Saved data entries

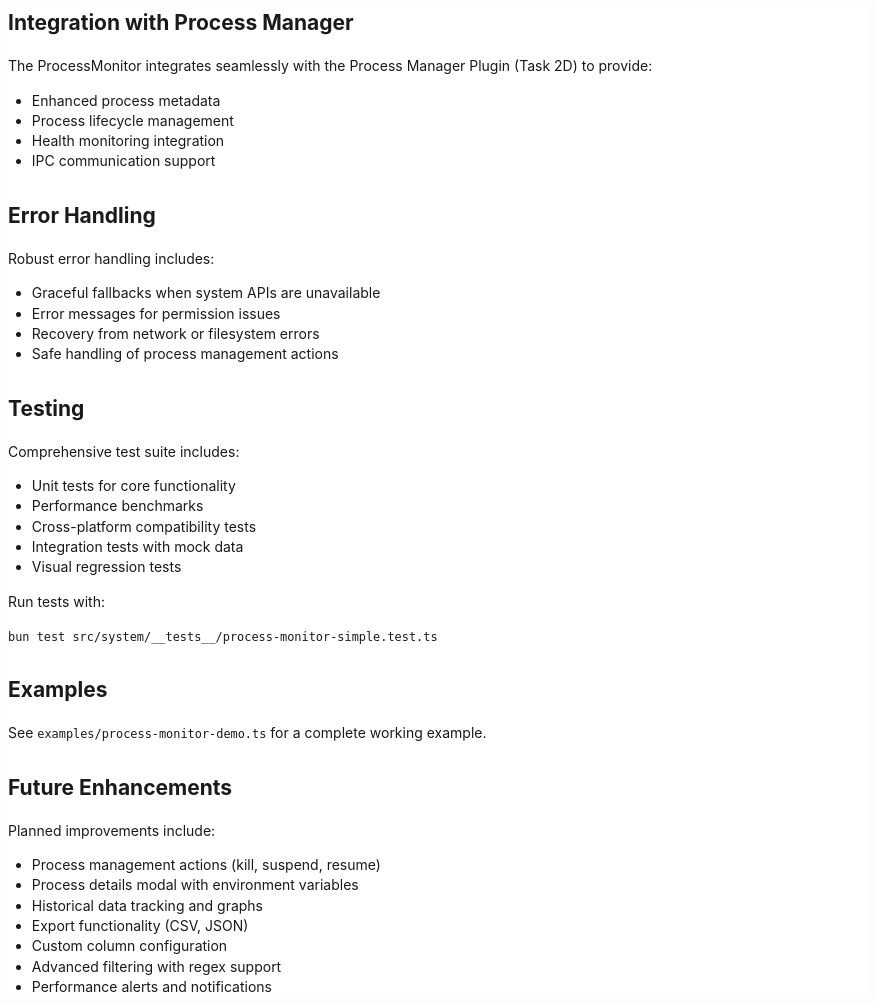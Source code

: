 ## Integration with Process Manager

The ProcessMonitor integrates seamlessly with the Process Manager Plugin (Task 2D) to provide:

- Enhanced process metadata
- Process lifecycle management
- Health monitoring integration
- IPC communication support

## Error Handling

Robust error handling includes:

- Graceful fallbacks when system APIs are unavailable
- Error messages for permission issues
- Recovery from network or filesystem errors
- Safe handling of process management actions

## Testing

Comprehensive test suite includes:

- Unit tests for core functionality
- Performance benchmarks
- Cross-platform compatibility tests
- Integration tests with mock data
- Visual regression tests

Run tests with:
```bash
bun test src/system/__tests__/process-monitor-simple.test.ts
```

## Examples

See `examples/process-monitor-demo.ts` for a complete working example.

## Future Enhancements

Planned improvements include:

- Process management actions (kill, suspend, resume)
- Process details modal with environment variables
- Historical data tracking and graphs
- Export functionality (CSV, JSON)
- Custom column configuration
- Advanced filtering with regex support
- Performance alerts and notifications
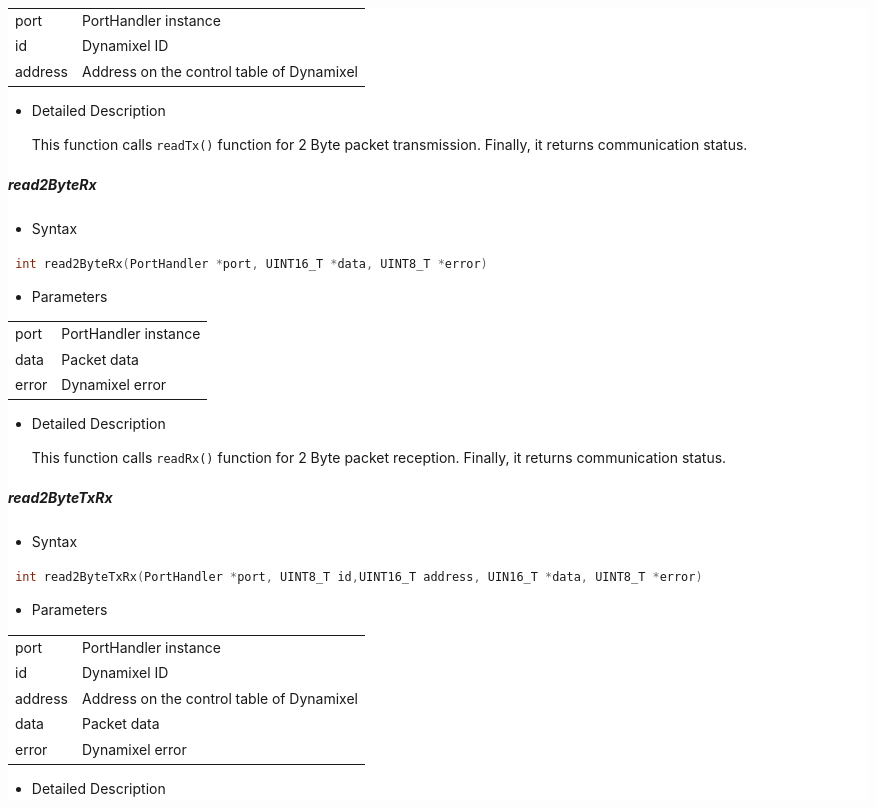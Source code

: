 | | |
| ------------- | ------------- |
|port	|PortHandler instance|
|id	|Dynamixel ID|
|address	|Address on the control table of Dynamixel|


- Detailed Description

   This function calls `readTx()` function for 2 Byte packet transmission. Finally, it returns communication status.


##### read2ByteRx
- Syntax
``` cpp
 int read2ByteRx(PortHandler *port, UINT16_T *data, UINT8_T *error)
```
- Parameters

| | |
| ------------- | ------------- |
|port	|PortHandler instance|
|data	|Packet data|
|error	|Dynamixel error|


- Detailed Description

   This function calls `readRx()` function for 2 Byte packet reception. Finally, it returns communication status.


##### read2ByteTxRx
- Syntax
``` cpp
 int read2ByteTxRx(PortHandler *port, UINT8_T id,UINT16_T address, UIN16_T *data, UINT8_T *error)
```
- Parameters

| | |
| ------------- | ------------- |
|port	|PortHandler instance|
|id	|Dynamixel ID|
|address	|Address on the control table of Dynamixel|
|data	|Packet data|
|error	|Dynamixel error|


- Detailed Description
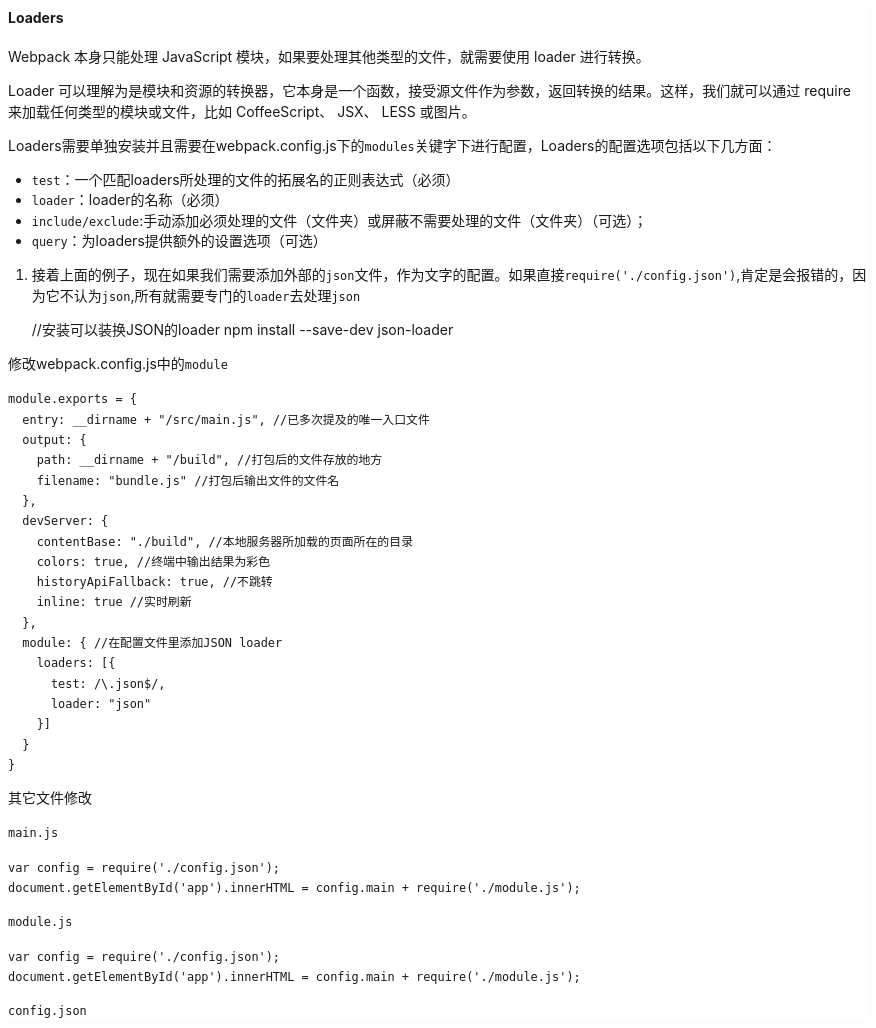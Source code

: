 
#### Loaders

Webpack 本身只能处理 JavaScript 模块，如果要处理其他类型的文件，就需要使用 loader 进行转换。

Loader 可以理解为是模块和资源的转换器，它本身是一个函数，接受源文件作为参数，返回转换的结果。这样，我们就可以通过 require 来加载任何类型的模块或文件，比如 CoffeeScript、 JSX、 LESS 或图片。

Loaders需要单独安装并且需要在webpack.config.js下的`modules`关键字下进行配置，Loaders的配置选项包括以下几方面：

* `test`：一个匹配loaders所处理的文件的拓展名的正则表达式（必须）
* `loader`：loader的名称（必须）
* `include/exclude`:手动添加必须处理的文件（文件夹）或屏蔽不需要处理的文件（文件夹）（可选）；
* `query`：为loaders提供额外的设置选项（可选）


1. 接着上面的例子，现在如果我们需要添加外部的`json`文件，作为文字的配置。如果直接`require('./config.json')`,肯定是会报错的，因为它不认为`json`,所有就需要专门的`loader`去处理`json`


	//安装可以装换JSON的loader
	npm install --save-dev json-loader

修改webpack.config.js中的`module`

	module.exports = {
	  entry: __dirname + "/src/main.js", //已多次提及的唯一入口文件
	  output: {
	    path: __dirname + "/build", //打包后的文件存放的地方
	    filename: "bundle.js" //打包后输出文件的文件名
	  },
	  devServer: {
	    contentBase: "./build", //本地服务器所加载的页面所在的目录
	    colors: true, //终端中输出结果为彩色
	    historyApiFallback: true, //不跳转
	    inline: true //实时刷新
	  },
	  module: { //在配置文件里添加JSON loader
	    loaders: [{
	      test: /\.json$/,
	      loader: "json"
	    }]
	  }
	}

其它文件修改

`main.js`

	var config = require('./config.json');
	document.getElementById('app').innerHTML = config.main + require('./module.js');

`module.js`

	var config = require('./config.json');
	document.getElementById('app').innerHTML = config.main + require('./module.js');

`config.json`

--

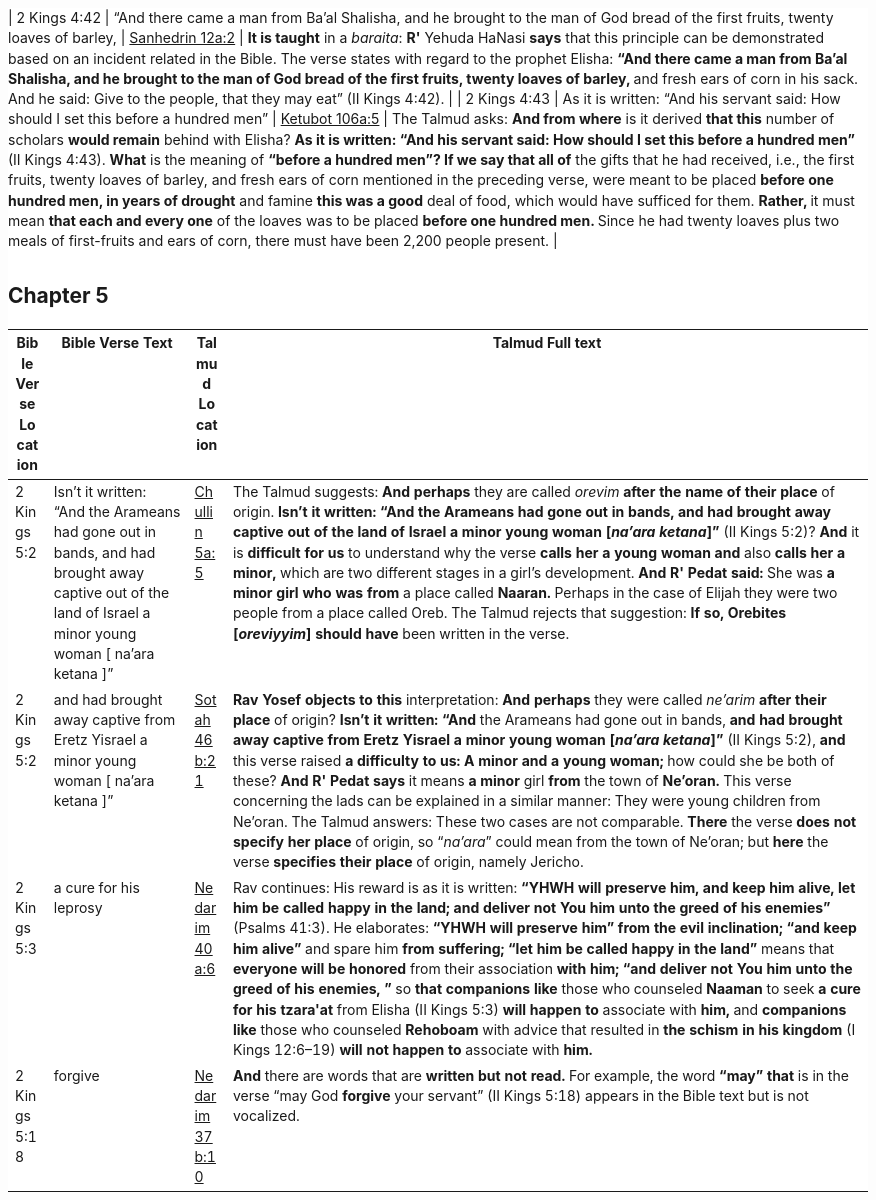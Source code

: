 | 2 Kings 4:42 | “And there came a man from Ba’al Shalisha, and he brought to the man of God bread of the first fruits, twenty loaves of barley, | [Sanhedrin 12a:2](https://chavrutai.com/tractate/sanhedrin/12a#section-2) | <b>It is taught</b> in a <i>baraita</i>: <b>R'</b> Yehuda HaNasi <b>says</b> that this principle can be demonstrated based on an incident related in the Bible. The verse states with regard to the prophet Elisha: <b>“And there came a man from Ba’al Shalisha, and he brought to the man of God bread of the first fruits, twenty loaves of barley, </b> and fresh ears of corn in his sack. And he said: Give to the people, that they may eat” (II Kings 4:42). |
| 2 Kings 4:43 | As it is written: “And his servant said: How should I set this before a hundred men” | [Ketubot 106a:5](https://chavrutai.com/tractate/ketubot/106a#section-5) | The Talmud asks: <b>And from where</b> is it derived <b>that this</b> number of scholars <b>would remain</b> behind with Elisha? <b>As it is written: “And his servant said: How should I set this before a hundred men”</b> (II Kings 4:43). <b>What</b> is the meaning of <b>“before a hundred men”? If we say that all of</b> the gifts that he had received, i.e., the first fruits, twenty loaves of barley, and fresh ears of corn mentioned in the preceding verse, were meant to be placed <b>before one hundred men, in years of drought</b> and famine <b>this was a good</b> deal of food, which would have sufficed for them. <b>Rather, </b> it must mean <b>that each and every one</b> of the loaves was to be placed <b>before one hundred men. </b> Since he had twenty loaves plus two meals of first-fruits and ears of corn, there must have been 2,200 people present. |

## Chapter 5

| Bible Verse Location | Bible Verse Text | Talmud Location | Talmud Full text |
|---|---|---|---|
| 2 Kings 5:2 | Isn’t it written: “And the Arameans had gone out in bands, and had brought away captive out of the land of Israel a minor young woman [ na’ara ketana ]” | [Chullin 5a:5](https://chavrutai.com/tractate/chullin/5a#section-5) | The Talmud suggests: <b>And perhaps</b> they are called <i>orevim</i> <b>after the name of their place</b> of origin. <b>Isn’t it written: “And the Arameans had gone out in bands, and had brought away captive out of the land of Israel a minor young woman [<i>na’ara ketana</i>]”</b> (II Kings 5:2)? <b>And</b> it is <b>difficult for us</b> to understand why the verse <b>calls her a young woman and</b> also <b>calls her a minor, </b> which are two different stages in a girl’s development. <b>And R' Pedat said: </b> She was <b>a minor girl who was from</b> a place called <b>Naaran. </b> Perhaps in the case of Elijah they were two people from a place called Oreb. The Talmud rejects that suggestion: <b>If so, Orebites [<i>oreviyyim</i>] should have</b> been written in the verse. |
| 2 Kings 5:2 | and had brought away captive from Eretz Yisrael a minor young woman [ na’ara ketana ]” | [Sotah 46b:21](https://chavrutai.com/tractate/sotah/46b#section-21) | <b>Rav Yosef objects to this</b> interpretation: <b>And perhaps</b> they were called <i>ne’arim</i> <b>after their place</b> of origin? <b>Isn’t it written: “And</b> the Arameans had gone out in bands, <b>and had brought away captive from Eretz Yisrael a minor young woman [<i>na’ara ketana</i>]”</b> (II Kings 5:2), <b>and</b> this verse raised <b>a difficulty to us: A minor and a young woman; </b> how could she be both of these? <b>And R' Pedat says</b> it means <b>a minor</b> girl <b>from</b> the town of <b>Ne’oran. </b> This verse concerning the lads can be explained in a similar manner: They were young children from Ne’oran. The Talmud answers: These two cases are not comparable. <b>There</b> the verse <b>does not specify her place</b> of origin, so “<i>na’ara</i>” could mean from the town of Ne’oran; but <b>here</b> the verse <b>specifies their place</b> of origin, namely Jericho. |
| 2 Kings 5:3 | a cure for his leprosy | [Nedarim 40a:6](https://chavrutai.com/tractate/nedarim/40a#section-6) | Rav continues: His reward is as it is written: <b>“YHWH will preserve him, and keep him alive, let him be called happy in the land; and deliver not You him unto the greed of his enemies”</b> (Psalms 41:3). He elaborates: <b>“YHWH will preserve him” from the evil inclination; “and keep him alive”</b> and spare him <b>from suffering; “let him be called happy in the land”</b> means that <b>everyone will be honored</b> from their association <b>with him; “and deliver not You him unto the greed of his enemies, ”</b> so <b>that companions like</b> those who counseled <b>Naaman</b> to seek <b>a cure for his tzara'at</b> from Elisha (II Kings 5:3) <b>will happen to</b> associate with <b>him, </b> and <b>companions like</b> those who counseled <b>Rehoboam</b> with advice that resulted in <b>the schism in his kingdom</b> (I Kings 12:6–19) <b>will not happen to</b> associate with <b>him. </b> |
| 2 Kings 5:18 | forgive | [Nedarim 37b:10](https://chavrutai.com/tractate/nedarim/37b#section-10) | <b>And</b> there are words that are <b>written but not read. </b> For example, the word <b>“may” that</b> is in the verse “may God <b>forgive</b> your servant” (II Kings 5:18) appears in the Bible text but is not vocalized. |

WHAT NEEDS TO BE DONE
Going through the entries above, count each line that has the word "status" and report only the count.

FINAL ANSWER
2